On March 16, 1999, Bill Clinton was president, Cher’s “Believe” was the No. 1 song in the country, and Danny Clinch hit the lottery.
Not the actual lottery. The rock photographer lottery.
In an interview on the “Financially Speaking With Mitch Slater” podcast, the photographer, musician and entrepreneur said that prior to that day, he had sent copies of his book, “Discovery Inn: The Photographs of Danny Clinch,” to Bruce Springsteen and Sandra Choron, who had worked as an art director for Springsteen projects for years. At the same time, Clinch had gotten to know publicist Larry Jenkins by working with John Mellencamp, and Jenkins told Clinch he would “throw his hat into the ring” for Bob Dylan’s next photo shoot.
On March 16, said Clinch, “I get a call from Jeff Rosen, who is Bob Dylan’s manager. I’ve gotten to know him over the years: He’s a wonderful man, and has a great sense of humor. Of course, I didn’t know it at the time, and he calls me and says, ‘Danny, my name’s Jeff Rosen. I manage a singer-songwriter you might have heard of. His name is Bob Dylan.’
“He said, ‘Larry Jenkins says you’re the guy to photograph Bob Dylan.’ And I was like, ‘Well, Larry’s a genius, and we should listen to everything Larry says.’ We had a laugh and I said, ‘Yeah, count me in. Just let me know.’ ”
Clinch had a meeting at MTV that same day.
“I was telling them about sending the book to Springsteen and getting the call from Dylan,” he told Slater in the podcast. ” ‘Yeah, it’s not Springsteen, but come on! This is a win, right here, right?’ And we’re having a laugh …. and all of a sudden, my phone rings. I excuse myself and I pick up the phone … and it was Sandy Choron. Same day, same afternoon.
“She said, ‘Listen, I was heading to some rehearsals at Fort Monmouth with Bruce and the E Street Band.’ And she said, ‘I got the books, thank you very much.

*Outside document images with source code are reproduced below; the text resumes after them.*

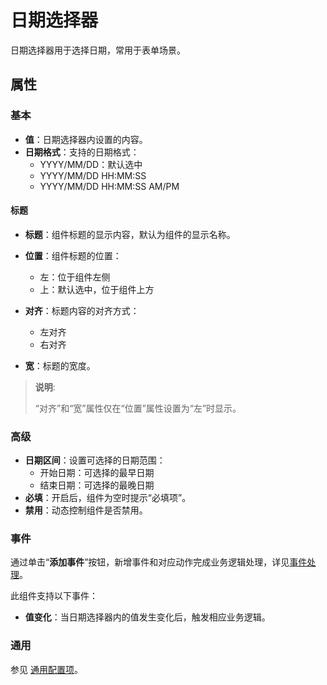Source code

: # 日期选择器

日期选择器用于选择日期，常用于表单场景。

## 属性

### 基本

- **值**：日期选择器内设置的内容。
- **日期格式**：支持的日期格式：
  - YYYY/MM/DD：默认选中
  - YYYY/MM/DD HH:MM:SS
  - YYYY/MM/DD HH:MM:SS AM/PM

#### 标题

- **标题**：组件标题的显示内容，默认为组件的显示名称。
- **位置**：组件标题的位置：
  - 左：位于组件左侧
  - 上：默认选中，位于组件上方

- **对齐**：标题内容的对齐方式：
  - 左对齐
  - 右对齐
- **宽**：标题的宽度。

> **说明**:
>
>“对齐”和“宽”属性仅在“位置”属性设置为“左”时显示。

### 高级

- **日期区间**：设置可选择的日期范围：
  - 开始日期：可选择的最早日期
  - 结束日期：可选择的最晚日期
- **必填**：开启后，组件为空时提示“必填项”。
- **禁用**：动态控制组件是否禁用。

### 事件

通过单击“**添加事件**”按钮，新增事件和对应动作完成业务逻辑处理，详见[事件处理](./../commonevent.md)。

此组件支持以下事件：

- **值变化**：当日期选择器内的值发生变化后，触发相应业务逻辑。

### 通用

参见 [通用配置项](../general.md)。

And I gave one to Bruce. And he wants to know if you want to come down and photograph at Fort Monmouth for the tour book. Because he’s putting the E Street Band back together.’ And of course my mind was blown, and I was like, ‘Wow, absolutely, just let me know when I need to be there, and I’ll show up.’ And I went back into that meeting, and I was just like, ‘You are not going to believe this. I just got a call to photograph Bruce Springsteen.’ ”
Clinch did the Dylan shoot at the Ambassador Hotel in Los Angeles, where Robert F. Kennedy was assassinated in 1968.
“I chose that location because, visually, there were a lot of options,” Clinch said in the podcast. “But Dylan understood the history there. Which I assumed he would, but he was really excited to be there, because they had the Cocoanut Grove room, where the Rat Pack used to play, and of course the history with Kennedy.
“He really was into it, and I think it had a lot to do with the fact that we were supposed to shoot for four hours, and we shot for more like six or seven.”
Clinch, who grew up in Toms River and now owns his own Danny Clinch Transparent Gallery (which doubles as a concert venue) in Asbury Park, has continued to photograph Springsteen often, over the years.
On the podcast (the episode is titled “The Rock Photography Business With Danny Clinch”), he tells other anecdotes from his career and talks about business and technical aspects of photography and other subjects, including the second annual Sea.Hear.Now Festival, which he co-founded. It takes place on the beach and in Bradley Park in Asbury Park on Sept. 21-22, and will feature The Dave Matthews Band, The Lumineers and others.